While we have thus far discussed limits on key usage from a concrete security standpoint, there are several reasons to rotate keys before such data limits are reached, significant among those reasons being leakage of all or parts of the key – fragmenting of data into smaller portions and generating distinct data encrypting keys per fragment limits the amount of information leaked in the event that a single key is compromised. While implementors should consider these facts and may refer to extant practice on this subject, for instance, here, we once more emphasize the primary goal of this exercise is to talk about actual limits arising from the concrete privacy bounds.

Returning to our parameters, the max limit on the number of block cipher calls for a given key is $2^{8} \cdot 2^{40 - 4} = 2^{44}$ , which is well under the stated limit of $2^{61}$ invocations for the lifetime of a key stated in the spec. Moreover, it is typical practice to assign a so called “cryptoperiod” to limit exposure of data based on a number of risk factors, for more information, the reader to is referred to section 5 of NIST Special Publication 800-57 Part 1 Revision 4 Recommendation for Key Management Part 1. Considering the guidance above and shortening cryptoperiods should be considered as part of a broader enterprise security strategy around establishing good key hygiene – there has been significant movement on this subject with platform vendors actively seeking to reduce friction associated with key rotation through the use of automation, the reader is referred to the post The Three Rs of Enterprise Security: Rotate, Repave, and Repair for views on emerging industry practices.

Key Wrapping

As mentioned, there are compelling reasons to fragment data, encrypt, and then spread it across different physical volumes. In this case, it can be beneficial to locate the data encryption key near or along with the data being encrypted. For these scenarios, we recommend key wrapping of the data encrypting key with AES-256 GCM (refer to internal Pivotal standards for these ciphers). Ideally, the key encrypting key should be stored in an HSM. We do not currently advocate the use of key wrapping mechanisms in NIST Special Publication 800-38F “Recommendation for Block Cipher Modes of Operation: Methods for Key Wrapping”.

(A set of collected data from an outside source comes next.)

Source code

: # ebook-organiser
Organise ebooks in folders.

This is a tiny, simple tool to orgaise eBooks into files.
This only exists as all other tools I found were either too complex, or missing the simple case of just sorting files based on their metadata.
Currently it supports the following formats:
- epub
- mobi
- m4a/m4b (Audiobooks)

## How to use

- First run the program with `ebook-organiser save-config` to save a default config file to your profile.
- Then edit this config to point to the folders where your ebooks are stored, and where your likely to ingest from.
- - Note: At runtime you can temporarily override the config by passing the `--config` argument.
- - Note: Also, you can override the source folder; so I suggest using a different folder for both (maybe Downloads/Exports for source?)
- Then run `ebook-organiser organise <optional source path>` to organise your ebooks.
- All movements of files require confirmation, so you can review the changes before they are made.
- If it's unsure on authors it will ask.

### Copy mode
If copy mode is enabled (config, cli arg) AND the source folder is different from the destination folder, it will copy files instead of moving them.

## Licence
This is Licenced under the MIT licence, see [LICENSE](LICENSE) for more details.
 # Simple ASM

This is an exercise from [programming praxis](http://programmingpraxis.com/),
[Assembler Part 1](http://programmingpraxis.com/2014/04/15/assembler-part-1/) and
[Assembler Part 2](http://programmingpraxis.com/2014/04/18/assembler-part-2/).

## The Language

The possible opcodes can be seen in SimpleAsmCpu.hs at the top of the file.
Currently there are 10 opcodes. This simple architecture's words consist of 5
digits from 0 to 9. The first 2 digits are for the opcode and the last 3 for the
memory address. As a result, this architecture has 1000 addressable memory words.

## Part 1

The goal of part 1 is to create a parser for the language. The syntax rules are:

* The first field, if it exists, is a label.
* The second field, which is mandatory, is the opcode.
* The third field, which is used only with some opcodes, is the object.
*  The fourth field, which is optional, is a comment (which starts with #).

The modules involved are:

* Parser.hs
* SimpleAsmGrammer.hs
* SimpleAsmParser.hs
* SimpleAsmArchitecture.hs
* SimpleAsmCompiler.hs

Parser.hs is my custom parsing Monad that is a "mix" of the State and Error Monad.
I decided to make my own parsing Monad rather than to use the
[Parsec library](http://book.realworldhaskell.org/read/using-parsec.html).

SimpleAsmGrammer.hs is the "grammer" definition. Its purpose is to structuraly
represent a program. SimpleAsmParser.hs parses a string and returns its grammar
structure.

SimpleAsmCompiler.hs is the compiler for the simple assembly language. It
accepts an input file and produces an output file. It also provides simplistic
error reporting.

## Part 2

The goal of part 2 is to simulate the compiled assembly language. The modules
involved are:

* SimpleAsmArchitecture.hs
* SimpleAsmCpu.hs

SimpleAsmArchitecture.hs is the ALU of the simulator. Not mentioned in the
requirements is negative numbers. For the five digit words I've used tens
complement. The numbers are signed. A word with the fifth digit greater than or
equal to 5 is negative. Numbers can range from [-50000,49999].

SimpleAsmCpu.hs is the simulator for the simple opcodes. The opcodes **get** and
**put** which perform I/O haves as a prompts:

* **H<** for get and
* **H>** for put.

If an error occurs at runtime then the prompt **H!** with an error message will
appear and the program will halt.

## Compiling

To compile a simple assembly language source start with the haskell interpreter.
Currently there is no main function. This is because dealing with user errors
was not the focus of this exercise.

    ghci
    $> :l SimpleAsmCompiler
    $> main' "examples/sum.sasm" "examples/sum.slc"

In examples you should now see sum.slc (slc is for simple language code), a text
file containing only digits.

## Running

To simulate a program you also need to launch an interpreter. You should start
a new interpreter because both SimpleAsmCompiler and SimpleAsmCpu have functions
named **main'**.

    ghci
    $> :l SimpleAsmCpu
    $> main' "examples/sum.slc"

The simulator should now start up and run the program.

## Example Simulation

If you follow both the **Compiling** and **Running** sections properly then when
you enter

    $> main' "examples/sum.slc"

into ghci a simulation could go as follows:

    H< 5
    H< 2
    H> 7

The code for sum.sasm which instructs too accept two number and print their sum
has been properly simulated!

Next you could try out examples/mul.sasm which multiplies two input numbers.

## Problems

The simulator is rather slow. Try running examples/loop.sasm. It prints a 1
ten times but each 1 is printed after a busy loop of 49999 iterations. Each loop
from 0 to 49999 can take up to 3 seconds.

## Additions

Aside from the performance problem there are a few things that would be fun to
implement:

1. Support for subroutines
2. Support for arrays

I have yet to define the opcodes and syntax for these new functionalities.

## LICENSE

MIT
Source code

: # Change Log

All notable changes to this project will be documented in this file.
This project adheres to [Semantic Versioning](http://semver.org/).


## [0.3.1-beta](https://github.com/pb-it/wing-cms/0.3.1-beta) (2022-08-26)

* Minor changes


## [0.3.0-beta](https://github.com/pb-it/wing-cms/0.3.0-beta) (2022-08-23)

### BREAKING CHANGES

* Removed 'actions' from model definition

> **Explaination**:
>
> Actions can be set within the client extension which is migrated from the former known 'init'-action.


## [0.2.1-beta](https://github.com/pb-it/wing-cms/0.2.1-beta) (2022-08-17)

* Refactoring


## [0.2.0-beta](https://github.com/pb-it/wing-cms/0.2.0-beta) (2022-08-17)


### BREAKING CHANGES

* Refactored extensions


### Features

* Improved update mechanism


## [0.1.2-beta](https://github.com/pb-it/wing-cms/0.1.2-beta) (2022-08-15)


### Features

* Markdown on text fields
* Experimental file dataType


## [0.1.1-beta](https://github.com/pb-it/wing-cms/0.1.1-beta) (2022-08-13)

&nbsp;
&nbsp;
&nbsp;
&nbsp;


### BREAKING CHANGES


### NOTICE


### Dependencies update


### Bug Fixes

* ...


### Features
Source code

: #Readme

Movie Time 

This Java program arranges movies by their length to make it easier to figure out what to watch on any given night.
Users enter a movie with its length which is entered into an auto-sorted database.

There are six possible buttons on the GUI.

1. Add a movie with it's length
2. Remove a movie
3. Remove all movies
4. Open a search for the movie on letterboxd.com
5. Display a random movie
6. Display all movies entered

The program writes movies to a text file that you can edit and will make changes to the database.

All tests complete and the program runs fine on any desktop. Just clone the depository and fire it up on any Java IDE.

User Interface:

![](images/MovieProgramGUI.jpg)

Appendix A: CCM Privacy Bounds

Here, we relay the concrete privacy bounds provided by Jakob Jonsson, which are stated as:

$\textbf{Adv}^{\textbf{priv}}_ {CCM}(A) \leq \textbf{Adv}^{prp}_{E}(B) + l_{E}^{2}/2^{n}$

where $\textbf{Adv}^{\textbf{priv}}_ {CCM}(A)$ is the advantage of a CCM attacker $A$ . This in turn is related to the advantage of an adversary $B$ attacking the block cipher (AES) $E$ as a PRP (through the switching lemma) plus the birthday term $l_{E}^{2}/2^{n}$ exhibiting quadratic dependence on the number of queries $l_{E}$ where $n$ is the size of the block (128). Given that the standard mandates use of the PRP for no more than $l_{E} = 2^{61}$ calls, the bounds yield a maximal advantage of 0.016 in addition to the PRP insecurity for a given key. Our earlier example (refer to the section entitled “Rationale”) limiting the number of distinct calls at $2^{8}$ with a maximal message size of $2^{40}$ bytes, on the other hand, yields the much smaller advantage $2^{88}/2^{128} = 2^{-40}$ (plus the PRP insecurity).